The report by the World Economic Forum (WEF), based in Geneva, Switzerland, ranked the country eighth among 22 Asia Pacific countries ahead of China, India and other Asean countries except Singapore, and placed it among the top 20 per cent of the most competitive countries globally.
The report was presented to the media here today by Malaysia Productivity Corp Senior Director of Global Competitiveness, Lee Saw Hoon.
WEF has acknowledged Malaysia’s efforts to move up the value chain and upgraded the country’s stage of development to “transition towards innovation-driven” from “efficiency-driven” previously.
“This upgrade was accorded as Malaysia’s gross domestic product per capita has increased to US$9,700 from US$8,423 previously,” Lee said.
She said at this new stage of development, more weightage will be put on innovation and sophistication factors in the computation of Malaysia’s competitiveness index.
This means that Malaysia has to increasingly focus on both non-technological and technological innovations to further enhance its competitiveness.

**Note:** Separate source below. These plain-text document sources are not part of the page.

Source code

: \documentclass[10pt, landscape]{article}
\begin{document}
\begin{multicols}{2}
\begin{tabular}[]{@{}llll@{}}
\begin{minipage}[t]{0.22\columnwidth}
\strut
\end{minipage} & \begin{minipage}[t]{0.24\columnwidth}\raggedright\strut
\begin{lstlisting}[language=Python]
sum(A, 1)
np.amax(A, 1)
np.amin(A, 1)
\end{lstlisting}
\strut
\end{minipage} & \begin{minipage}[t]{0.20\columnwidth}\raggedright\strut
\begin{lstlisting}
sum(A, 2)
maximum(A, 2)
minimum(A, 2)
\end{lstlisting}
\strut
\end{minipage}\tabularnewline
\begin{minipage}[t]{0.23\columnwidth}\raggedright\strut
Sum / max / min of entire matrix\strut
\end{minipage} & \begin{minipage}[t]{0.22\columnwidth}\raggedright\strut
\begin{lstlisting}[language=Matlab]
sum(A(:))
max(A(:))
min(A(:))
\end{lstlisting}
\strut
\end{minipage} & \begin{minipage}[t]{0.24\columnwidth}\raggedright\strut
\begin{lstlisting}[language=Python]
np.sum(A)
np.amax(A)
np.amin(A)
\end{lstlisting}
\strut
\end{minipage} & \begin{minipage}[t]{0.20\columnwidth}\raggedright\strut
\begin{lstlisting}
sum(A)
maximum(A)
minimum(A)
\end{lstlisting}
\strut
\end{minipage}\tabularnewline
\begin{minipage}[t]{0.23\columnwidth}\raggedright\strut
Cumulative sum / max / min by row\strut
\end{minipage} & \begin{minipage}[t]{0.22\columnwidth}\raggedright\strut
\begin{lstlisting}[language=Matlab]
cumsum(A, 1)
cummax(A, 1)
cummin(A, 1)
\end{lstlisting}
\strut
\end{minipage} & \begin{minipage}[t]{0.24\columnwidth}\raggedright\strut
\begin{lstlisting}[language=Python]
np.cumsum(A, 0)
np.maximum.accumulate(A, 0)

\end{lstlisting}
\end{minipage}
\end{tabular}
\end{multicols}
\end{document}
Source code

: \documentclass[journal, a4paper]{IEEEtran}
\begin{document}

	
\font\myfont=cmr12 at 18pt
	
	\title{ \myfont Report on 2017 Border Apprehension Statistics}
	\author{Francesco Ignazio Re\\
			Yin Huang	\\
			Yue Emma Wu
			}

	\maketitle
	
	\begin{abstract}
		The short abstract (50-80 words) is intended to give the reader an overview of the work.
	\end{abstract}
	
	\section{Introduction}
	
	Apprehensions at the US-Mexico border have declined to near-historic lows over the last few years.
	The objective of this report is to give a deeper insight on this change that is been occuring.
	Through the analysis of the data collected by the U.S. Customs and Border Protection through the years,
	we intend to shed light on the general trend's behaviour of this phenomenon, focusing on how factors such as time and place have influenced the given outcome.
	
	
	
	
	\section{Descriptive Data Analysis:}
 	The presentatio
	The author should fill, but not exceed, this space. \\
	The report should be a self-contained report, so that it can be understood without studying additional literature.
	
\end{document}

The report said although Malaysia has maintained its score of 5.1, it has dropped four rungs to 25th position out of 144 countries surveyed, from 21st spot out of 142 countries in 2011-2012.
WEF said the country’s most notable advantages are its efficient and competitive market for goods and services, its remarkably supportive financial sector, and its business-friendly institutional framework.
“In a region where many countries suffer from lack of transparency and the presence of red tape, Malaysia stands out as particularly successful at tackling those two issues,” it said, adding much remains to be done to put the country on a more solid growth path.
“Its low level of technology readiness (ranked 51st), is surprising, especially given its achievements in other areas of innovation and business sophistication and the country’s focus on promoting the use of information and communications technology.
“Lack of progress in this area will significantly undermine Malaysia’s effort to become a knowledge-based economy by the end of the decade,” it added.
Meanwhile in a statement today, Minister of International Trade and Industry Datuk Seri Mustapa said the report put Malaysia in the top ten among the 144 countries covered in many areas, including in the legal rights index (ranked first), pay and productivity (third), government services for improved business performance (fourth) and strength of investor protection (fourth).
Malaysia also did well in government regulation and ease of access to loans (eighth); financing through local equity market (ninth); and business impact of rules on foreign direct investments, as well as efficiency of legal framework in challenging regulations (10th).
“Continuous efforts will be undertaken to identify areas for improvement and to implement initiatives to ensure a smooth progression towards an innovation-driven, high-income economy,” Mustapa said.